The U.S. has had four partial shutdowns of the federal government in the last 25 years. Each time we have one, we debate who’s responsible: which party is the formal cause of it, which is being less reasonable in budget negotiations. Maybe it’s time instead to debate doing away with the possibility of shutdowns.

There’s no law of nature that requires the federal government to run at partial capacity when Congress and the president can’t agree on a budget bill. Long ago Congress could have passed, and a president could have signed, a law stipulating how the government would operate in case of such a disagreement.

This sounds appealing, and I’d certainly be in favor of eliminating debt ceiling standoffs, which truly are pointless and dangerous. But getting rid of budget-driven government shutdowns would be sort of like banning strikes by labor unions. Sure, strikes are annoying for everyone, but without them there’s no leverage to force a deal to be made. Human nature being what it is, both sides sometimes need the spur of looming catastrophe to force them toward an agreement.

If the government were put on automatic autopilot in the absence of a budget agreement, the incentive to pass a budget would shrivel even further than it already has. Sometimes this might favor Democrats and sometimes Republicans, so there’s no real partisan valence here. But I’d be very careful about “recognizing reality” and doing something like this. Half a century ago Mike Mansfield recognized the reality of filibusters and decided to change the Senate rules so that no one actually had to talk and the Senate could go about its business while simply acknowledging that a filibuster was taking place. Later the rules were changed so that nobody even had to be present in the Senate to keep a filibuster going. But guess what? When the price of a filibuster went down to nearly zero, the number of filibusters skyrocketed and we ended up with the 60-vote Senate we have today. That’s not something Mansfield or anyone else ever expected.

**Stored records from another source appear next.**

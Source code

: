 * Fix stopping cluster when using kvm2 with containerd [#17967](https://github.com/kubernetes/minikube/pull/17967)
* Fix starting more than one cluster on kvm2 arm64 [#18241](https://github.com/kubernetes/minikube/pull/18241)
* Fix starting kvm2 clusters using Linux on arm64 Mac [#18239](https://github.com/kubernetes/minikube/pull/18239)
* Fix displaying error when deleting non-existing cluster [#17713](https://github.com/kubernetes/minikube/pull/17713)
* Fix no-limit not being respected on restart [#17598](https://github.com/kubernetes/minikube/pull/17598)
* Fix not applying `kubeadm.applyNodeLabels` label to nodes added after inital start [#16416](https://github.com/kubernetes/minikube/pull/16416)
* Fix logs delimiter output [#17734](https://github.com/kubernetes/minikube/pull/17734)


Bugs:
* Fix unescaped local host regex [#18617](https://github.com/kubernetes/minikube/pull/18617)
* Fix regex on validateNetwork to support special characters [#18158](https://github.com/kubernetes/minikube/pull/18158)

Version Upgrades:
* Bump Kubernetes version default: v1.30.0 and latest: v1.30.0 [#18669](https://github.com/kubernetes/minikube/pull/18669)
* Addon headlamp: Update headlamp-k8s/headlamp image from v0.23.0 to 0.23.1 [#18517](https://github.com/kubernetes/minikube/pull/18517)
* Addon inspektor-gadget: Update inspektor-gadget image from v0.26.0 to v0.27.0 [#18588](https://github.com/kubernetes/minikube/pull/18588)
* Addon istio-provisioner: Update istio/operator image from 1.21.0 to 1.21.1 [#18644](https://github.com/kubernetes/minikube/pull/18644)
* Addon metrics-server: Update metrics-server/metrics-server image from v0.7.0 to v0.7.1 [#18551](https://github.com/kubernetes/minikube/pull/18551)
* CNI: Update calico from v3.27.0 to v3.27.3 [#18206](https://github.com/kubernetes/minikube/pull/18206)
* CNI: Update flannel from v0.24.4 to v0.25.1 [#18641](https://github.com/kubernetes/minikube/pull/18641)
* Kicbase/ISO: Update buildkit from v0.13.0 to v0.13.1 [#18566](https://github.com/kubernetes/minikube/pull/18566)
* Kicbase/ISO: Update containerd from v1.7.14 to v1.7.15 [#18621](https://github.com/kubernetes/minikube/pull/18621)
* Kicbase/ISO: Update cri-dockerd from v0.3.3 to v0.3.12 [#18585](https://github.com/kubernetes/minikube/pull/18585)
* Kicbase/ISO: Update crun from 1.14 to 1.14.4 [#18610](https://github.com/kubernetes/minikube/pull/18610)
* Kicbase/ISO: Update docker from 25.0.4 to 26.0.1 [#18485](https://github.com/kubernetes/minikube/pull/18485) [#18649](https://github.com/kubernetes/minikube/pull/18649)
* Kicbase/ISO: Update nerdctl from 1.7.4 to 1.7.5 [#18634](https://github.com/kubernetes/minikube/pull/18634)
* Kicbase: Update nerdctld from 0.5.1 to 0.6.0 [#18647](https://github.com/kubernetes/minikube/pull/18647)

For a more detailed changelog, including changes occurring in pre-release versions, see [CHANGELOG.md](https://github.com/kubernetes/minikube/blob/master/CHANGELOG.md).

So what happens when the price of a budget deadlock goes down nearly to zero? My guess is that we’d have a lot more budget deadlocks. Contra Ponnuru, then, I might propose something 180 degrees different: pass a law that bans continuing resolutions and shuts down the government on October 1 if there’s no budget. Passing a budget is the prime purpose of Congress, but in recent years both Democrats and Republicans have all but abdicated this responsibility. Maybe they need some incentive to start considering the budget their top priority, not a bit of trivia to be ignored while they fight base-pleasing battles over ideological hot buttons.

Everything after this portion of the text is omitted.